EXERCISE DETAILS - Your reply should be the records below, duplicated exactly, with any picture removed.

THE INPUT -
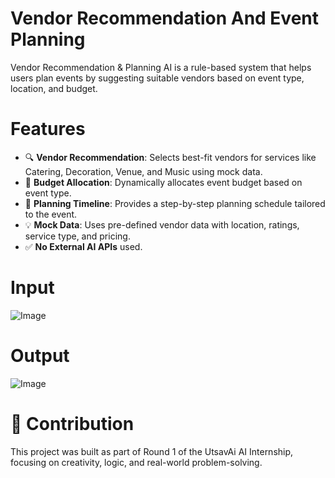 # Vendor Recommendation And Event Planning
Vendor Recommendation &amp; Planning AI is a rule-based system that helps users plan events by suggesting suitable vendors based on event type, location, and budget.

 # Features

- 🔍 **Vendor Recommendation**: Selects best-fit vendors for services like Catering, Decoration, Venue, and Music using mock data.
- 💸 **Budget Allocation**: Dynamically allocates event budget based on event type.
- 📅 **Planning Timeline**: Provides a step-by-step planning schedule tailored to the event.
- 💡 **Mock Data**: Uses pre-defined vendor data with location, ratings, service type, and pricing.
- ✅ **No External AI APIs** used.

# Input
![Image](https://github.com/user-attachments/assets/5ebb88a3-1b59-4a37-b38b-6f582226d3f1)

 # Output
![Image](https://github.com/user-attachments/assets/c14c9aad-139a-42ce-8884-70f945c0fb98)

 # 🤝 Contribution
This project was built as part of Round 1 of the UtsavAi AI Internship, focusing on creativity, logic, and real-world problem-solving.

EXERCISE RESULT -
 # Vendor Recommendation And Event Planning
Vendor Recommendation &amp; Planning AI is a rule-based system that helps users plan events by suggesting suitable vendors based on event type, location, and budget.

 # Features

- 🔍 **Vendor Recommendation**: Selects best-fit vendors for services like Catering, Decoration, Venue, and Music using mock data.
- 💸 **Budget Allocation**: Dynamically allocates event budget based on event type.
- 📅 **Planning Timeline**: Provides a step-by-step planning schedule tailored to the event.
- 💡 **Mock Data**: Uses pre-defined vendor data with location, ratings, service type, and pricing.
- ✅ **No External AI APIs** used.

# Input
![Image](https://github.com/user-attachments/assets/5ebb88a3-1b59-4a37-b38b-6f582226d3f1)

 # Output
![Image](https://github.com/user-attachments/assets/c14c9aad-139a-42ce-8884-70f945c0fb98)

 # 🤝 Contribution
This project was built as part of Round 1 of the UtsavAi AI Internship, focusing on creativity, logic, and real-world problem-solving.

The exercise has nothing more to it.